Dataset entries
--- START ---

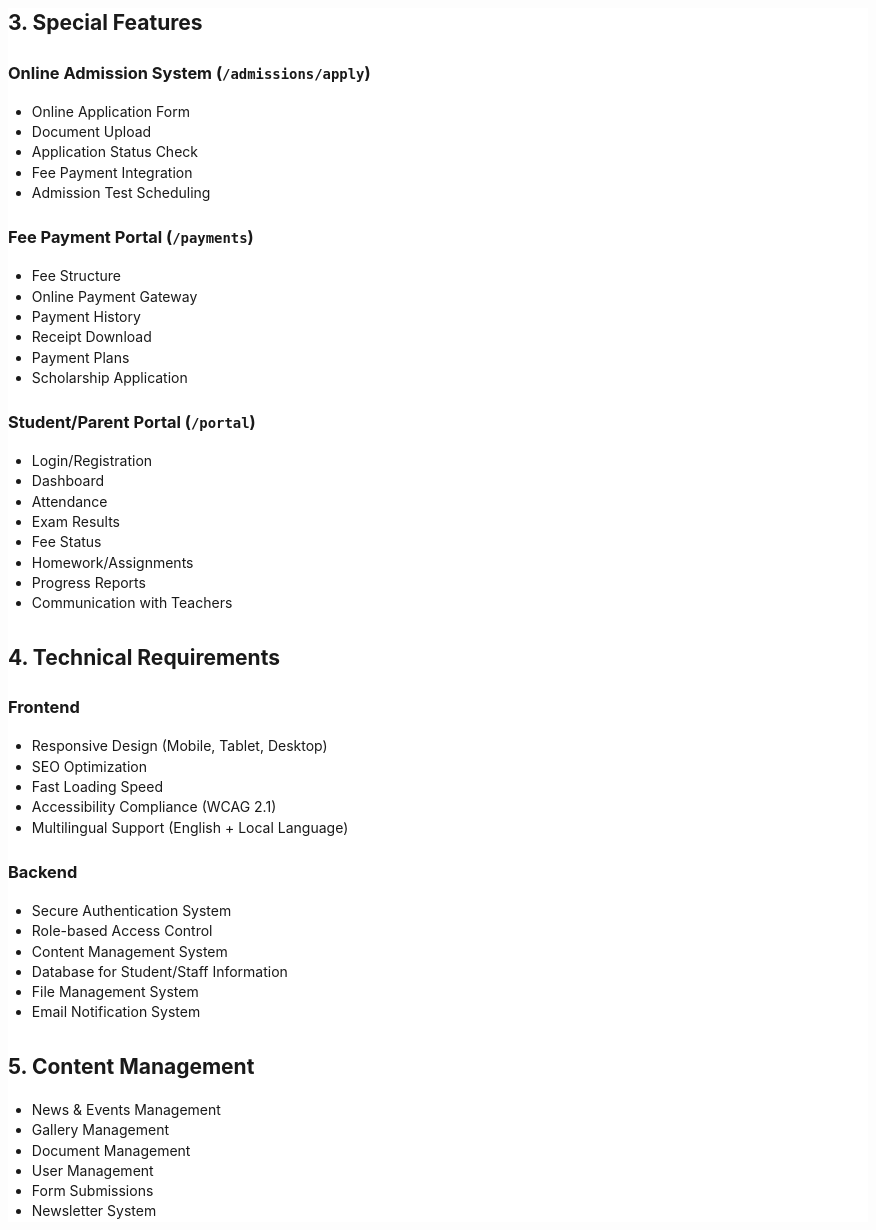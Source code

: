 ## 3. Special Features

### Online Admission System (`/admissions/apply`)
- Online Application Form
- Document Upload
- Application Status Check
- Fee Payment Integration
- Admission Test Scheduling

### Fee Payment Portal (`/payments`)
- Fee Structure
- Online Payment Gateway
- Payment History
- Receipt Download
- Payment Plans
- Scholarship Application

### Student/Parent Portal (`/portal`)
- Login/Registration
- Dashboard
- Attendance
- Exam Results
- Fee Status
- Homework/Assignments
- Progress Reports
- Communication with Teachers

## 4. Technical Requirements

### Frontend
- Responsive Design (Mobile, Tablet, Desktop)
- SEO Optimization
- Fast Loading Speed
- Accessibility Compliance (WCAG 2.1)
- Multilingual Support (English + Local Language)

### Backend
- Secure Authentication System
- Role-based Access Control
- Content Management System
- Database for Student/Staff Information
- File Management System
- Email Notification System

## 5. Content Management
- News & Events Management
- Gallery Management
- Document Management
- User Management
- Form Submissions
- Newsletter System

--- END ---
--- START ---

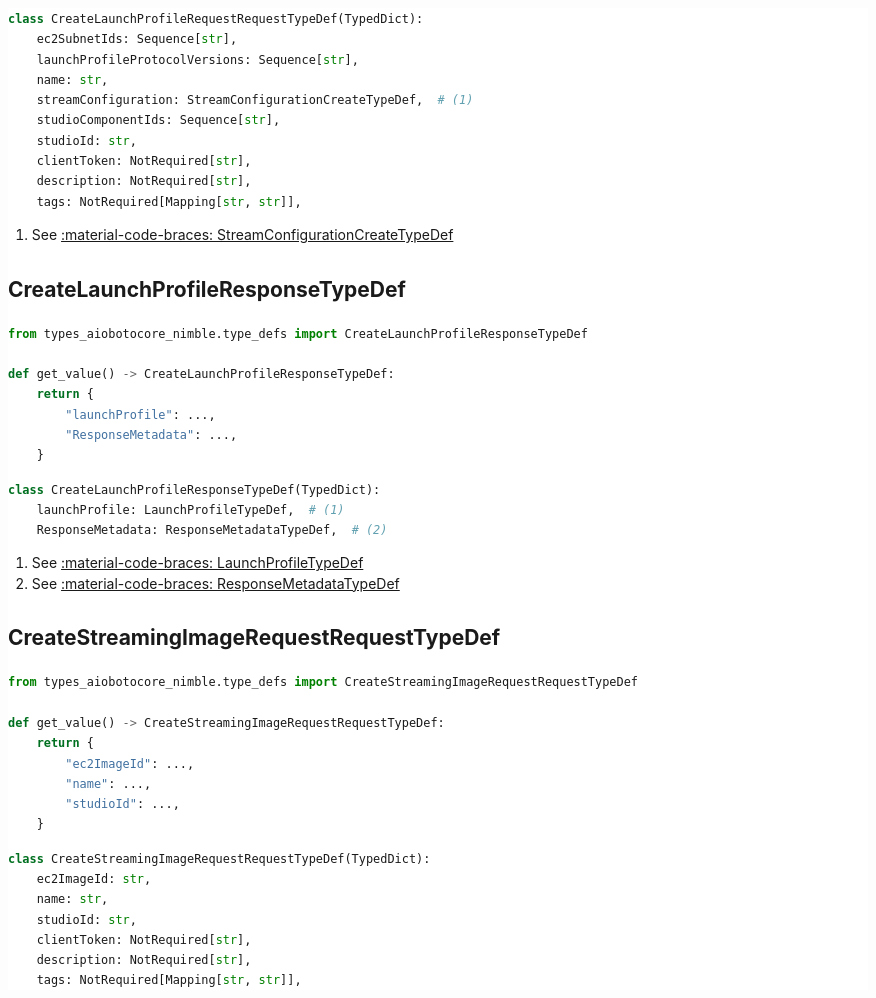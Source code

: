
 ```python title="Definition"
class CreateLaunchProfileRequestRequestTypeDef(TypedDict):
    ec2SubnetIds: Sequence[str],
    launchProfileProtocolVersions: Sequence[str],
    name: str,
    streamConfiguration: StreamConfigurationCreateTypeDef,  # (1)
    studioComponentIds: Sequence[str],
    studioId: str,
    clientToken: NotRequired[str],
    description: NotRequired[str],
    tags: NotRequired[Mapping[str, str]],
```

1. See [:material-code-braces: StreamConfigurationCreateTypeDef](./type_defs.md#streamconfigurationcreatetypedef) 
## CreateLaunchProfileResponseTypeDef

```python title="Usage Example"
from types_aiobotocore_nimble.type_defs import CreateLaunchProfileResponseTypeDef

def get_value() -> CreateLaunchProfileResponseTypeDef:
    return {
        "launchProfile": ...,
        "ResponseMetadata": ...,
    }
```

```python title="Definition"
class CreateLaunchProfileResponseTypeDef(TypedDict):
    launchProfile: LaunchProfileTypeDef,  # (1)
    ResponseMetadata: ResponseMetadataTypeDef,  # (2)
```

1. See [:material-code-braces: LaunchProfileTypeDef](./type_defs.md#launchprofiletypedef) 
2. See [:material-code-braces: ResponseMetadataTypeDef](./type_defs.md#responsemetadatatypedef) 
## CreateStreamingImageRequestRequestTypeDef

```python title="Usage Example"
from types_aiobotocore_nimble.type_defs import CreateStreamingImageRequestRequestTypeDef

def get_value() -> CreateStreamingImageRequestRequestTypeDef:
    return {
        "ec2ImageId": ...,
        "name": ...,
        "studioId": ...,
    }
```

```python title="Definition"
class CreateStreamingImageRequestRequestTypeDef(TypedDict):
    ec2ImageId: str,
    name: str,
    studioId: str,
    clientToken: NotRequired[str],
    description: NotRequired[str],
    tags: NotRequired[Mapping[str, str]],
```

--- END ---

[WORK TASK]:
All lines above that include the word "from" should be located and copied.

[SOLUTION TO THE PROBLEM]:
from types_aiobotocore_nimble.type_defs import CreateLaunchProfileResponseTypeDef
from types_aiobotocore_nimble.type_defs import CreateStreamingImageRequestRequestTypeDef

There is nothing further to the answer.